*** Opening of Dataset entries ***

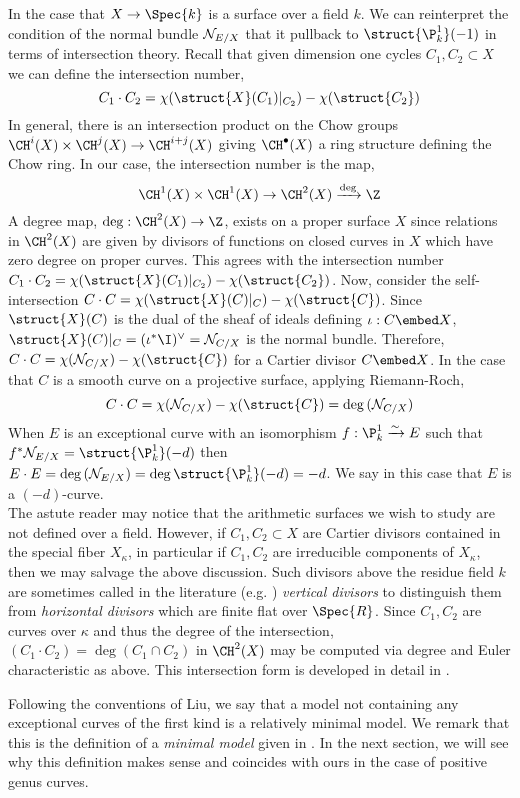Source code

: \begin{rmk}
In the case that $X \to \Spec{k}$ is a surface over a field $k$. We can reinterpret the condition of the normal bundle $\mathcal{N}_{E/X}$ that it pullback to $\struct{\P^1_k}(-1)$ in terms of intersection theory. Recall that given dimension one cycles $C_1, C_2 \subset X$ we can define the intersection number,
\[ C_1 \cdot C_2 = \chi(\struct{X}(C_1)|_{C_2}) - \chi(\struct{C_2}) \]
In general, there is an intersection product on the Chow groups $\CH^i(X) \times \CH^j(X) \to \CH^{i+j}(X)$ giving $\CH^\bullet(X)$ a ring structure defining the Chow ring. In our case, the intersection number is the map,
\[ \CH^{1}(X) \times \CH^{1}(X) \to \CH^2(X) \xrightarrow{\deg} \Z \]
A degree map, $\deg : \CH^2(X) \to \Z$, exists on a proper surface $X$ since relations in $\CH^2(X)$ are given by divisors of functions on closed curves in $X$ which have zero degree on proper curves. This agrees with the intersection number $C_1 \cdot C_2 = \chi(\struct{X}(C_1)|_{C_2}) - \chi(\struct{C_2})$. Now, consider the self-intersection $C \cdot C = \chi(\struct{X}(C)|_C) - \chi(\struct{C})$. Since $\struct{X}(C)$ is the dual of the sheaf of ideals defining $\iota : C \embed X$, $\struct{X}(C)|_C = (\iota^* \I)^\vee = \N_{C/X}$ is the normal bundle. Therefore, $C \cdot C = \chi(\N_{C/X}) - \chi(\struct{C})$ for a Cartier divisor $C \embed X$. In the case that $C$ is a smooth curve on a projective surface, applying Riemann-Roch,
\[ C \cdot C = \chi(\N_{C/X}) - \chi(\struct{C}) = \deg{(\N_{C/X})} \]
When $E$ is an exceptional curve with an isomorphism $f : \P^1_k \xrightarrow{\sim} E$ such that $f^* \N_{E/X} = \struct{\P^1_k}(-d)$ then $E \cdot E = \deg{(\N_{E/X})} = \deg{\struct{\P^1_k}(-d)} = -d$. We say in this case that $E$ is a $(-d)$-curve. 
\bigskip\\
The astute reader may notice that the arithmetic surfaces we wish to study are not defined over a field. However, if $C_1, C_2 \subset X$ are Cartier divisors contained in the special fiber $X_\kappa$, in particular if $C_1, C_2$ are irreducible components of $X_\kappa$, then we may salvage the above discussion. Such divisors above the residue field $k$ are sometimes called in the literature (e.g. \cite{romagny_models}) \textit{vertical divisors} to distinguish them from \textit{horizontal divisors} which are finite flat over $\Spec{R}$. Since $C_1, C_2$ are curves over $\kappa$ and thus the degree of the intersection, $(C_1 \cdot C_2) = \deg{(C_1 \cap C_2)}$ in $\CH^2(X)$ may be computed via degree and Euler characteristic as above. This intersection form is developed in detail in \cite[\href{https://stacks.math.columbia.edu/tag/0C5Y}{Tag 0C5Y}]{stacks-project}.
\end{rmk}
\noindent
Following the conventions of Liu, we say that a model not containing any exceptional curves of the first kind is a relatively minimal model. We remark that this is the definition of a \textit{minimal model} given in \cite[\href{https://stacks.math.columbia.edu/tag/0C2R}{Tag 0C2R}]{stacks-project}. In the next section, we will see why this definition makes sense and coincides with ours in the case of positive genus curves.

*** Close of Dataset entries ***

*Exercise brief*
In the preceding material, find each line holding the word "with" and copy it out.

*Exercise answer*
A degree map, $\deg : \CH^2(X) \to \Z$, exists on a proper surface $X$ since relations in $\CH^2(X)$ are given by divisors of functions on closed curves in $X$ which have zero degree on proper curves. This agrees with the intersection number $C_1 \cdot C_2 = \chi(\struct{X}(C_1)|_{C_2}) - \chi(\struct{C_2})$. Now, consider the self-intersection $C \cdot C = \chi(\struct{X}(C)|_C) - \chi(\struct{C})$. Since $\struct{X}(C)$ is the dual of the sheaf of ideals defining $\iota : C \embed X$, $\struct{X}(C)|_C = (\iota^* \I)^\vee = \N_{C/X}$ is the normal bundle. Therefore, $C \cdot C = \chi(\N_{C/X}) - \chi(\struct{C})$ for a Cartier divisor $C \embed X$. In the case that $C$ is a smooth curve on a projective surface, applying Riemann-Roch,
When $E$ is an exceptional curve with an isomorphism $f : \P^1_k \xrightarrow{\sim} E$ such that $f^* \N_{E/X} = \struct{\P^1_k}(-d)$ then $E \cdot E = \deg{(\N_{E/X})} = \deg{\struct{\P^1_k}(-d)} = -d$. We say in this case that $E$ is a $(-d)$-curve. 
Following the conventions of Liu, we say that a model not containing any exceptional curves of the first kind is a relatively minimal model. We remark that this is the definition of a \textit{minimal model} given in \cite[\href{https://stacks.math.columbia.edu/tag/0C2R}{Tag 0C2R}]{stacks-project}. In the next section, we will see why this definition makes sense and coincides with ours in the case of positive genus curves.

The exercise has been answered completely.